Traffic Shaping Performance issues

mattlach

The answers to your questions are out there. Searching this forum & Google can answer everything you are asking.

Sorry for the callousness, but I spent ~9 months researching traffic-shaping (mostly relating to pfSense) and I know for a fact that you can find the answers if you search & read. If, after exhaustively researching traffic-shaping, you still have an unsolved problem, please ask. I (and very likely others) will be interested in solving your problem.

but otherwise, much smarter & more educated people have already answered your questions. You simply need to find those answers. ermal's posts in this forum are a favorite resource of mine, but most of his topics may be too advanced. Easy solutions are rare. :)

Well, I did do some searching, and I THINK I've come up with the following, but allow me to bounce it off of you guys to amke sure:

In the "by interface" section under Traffic Shaping set both LAN and WAN to codelq
Set bandwidth on WAN interface to ~97% of upstream bandwidth
Set bandwidth on LAN interface to ~97% of downstream bandwidth.

Now, I also read something interesting about maybe seeing better results of fair distribution of bandwidth (because apparently codel does this poorly) by setting the primary to fairq, and using codel in a child queue.

I may have to try this.

It would seem making edits to the pfsense Traffic Shaping wiki page with some of this information would be good. That's where I checked before I posted this thread, but it was lacking. Peoples eyes glaze over if they have to read through many-page forum threads before finding that needle in a haystack that answers their question. I'd do it myself, but I'm not convinced I have a complete enough understanding of how it works yet to do so.

-flo- 0

@Nullity:

You would need to share some detailed, repeatable steps that consistently show that "kbit" is actually "bit", then someone will either confirm the bug (and fix it) or have further questions.

I worked on this but right now I cannot reproduce this anymore. Originally the results were differing form the configured values by about factor 10. This is not the case in my setup anymore now.

I'll keep an eye on this.

-flo-

Nullity

@-flo-:

@Nullity:

You would need to share some detailed, repeatable steps that consistently show that "kbit" is actually "bit", then someone will either confirm the bug (and fix it) or have further questions.

I worked on this but right now I cannot reproduce this anymore. Originally the results were differing form the configured values by about factor 10. This is not the case in my setup anymore now.

I'll keep an eye on this.

-flo-

Always reset the states, or even just restart pfSense, when playing with traffic-shaping.

Personally, my first few months playing with QoS & pfSense included lots of "why is it doing that?!" situations. Like you, I even thought that the bit/kbit/mbit might be inaccurate. Though, after lots reading & testing, eventually my configurations started to perform as I predicted.

Nullity

@mattlach:

@Nullity:

The answers to your questions are out there. Searching this forum & Google can answer everything you are asking.

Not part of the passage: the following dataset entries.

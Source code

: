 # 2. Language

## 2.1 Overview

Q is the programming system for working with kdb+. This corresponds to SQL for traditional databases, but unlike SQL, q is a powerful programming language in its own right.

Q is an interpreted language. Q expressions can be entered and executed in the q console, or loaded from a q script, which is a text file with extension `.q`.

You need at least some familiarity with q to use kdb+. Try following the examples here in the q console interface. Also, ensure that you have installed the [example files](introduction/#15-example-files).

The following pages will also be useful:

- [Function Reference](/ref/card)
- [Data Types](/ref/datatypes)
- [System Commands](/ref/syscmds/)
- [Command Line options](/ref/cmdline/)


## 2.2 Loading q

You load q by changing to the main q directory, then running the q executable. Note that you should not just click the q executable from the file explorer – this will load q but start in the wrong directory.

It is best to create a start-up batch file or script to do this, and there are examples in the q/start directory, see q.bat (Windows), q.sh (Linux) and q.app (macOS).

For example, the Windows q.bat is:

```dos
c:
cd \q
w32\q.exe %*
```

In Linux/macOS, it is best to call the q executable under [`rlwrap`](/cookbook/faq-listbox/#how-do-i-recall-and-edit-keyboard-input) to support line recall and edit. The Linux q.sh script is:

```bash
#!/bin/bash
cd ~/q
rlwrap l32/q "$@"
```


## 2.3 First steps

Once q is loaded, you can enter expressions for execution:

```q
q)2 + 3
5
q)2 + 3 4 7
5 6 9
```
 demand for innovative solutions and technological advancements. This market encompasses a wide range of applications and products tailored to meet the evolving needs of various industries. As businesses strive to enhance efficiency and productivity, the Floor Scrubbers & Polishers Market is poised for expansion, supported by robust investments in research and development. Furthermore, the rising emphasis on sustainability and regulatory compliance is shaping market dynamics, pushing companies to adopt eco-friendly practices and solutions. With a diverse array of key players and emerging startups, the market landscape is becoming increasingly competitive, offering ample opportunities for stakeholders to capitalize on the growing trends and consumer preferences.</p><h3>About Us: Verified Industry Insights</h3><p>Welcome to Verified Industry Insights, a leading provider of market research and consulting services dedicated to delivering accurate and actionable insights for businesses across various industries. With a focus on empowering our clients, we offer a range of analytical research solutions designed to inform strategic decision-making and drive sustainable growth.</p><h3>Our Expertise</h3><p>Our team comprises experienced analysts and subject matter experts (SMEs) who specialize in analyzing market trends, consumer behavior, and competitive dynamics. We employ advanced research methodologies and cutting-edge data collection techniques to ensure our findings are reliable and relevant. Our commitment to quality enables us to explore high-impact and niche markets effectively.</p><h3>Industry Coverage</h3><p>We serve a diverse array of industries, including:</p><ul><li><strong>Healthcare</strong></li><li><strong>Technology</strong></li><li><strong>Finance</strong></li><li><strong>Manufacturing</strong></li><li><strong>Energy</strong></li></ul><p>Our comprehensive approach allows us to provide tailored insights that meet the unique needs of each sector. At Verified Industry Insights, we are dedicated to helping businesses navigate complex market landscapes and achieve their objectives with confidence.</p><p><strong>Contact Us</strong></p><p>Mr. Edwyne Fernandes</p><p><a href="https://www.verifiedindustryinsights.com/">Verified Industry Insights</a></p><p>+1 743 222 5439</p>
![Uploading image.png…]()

Sorry for the callousness, but I spent ~9 months researching traffic-shaping (mostly relating to pfSense) and I know for a fact that you can find the answers if you search & read. If, after exhaustively researching traffic-shaping, you still have an unsolved problem, please ask. I (and very likely others) will be interested in solving your problem.

but otherwise, much smarter & more educated people have already answered your questions. You simply need to find those answers. ermal's posts in this forum are a favorite resource of mine, but most of his topics may be too advanced. Easy solutions are rare. :)

Well, I did do some searching, and I THINK I've come up with the following, but allow me to bounce it off of you guys to amke sure:

In the "by interface" section under Traffic Shaping set both LAN and WAN to codelq
Set bandwidth on WAN interface to ~97% of upstream bandwidth
Set bandwidth on LAN interface to ~97% of downstream bandwidth.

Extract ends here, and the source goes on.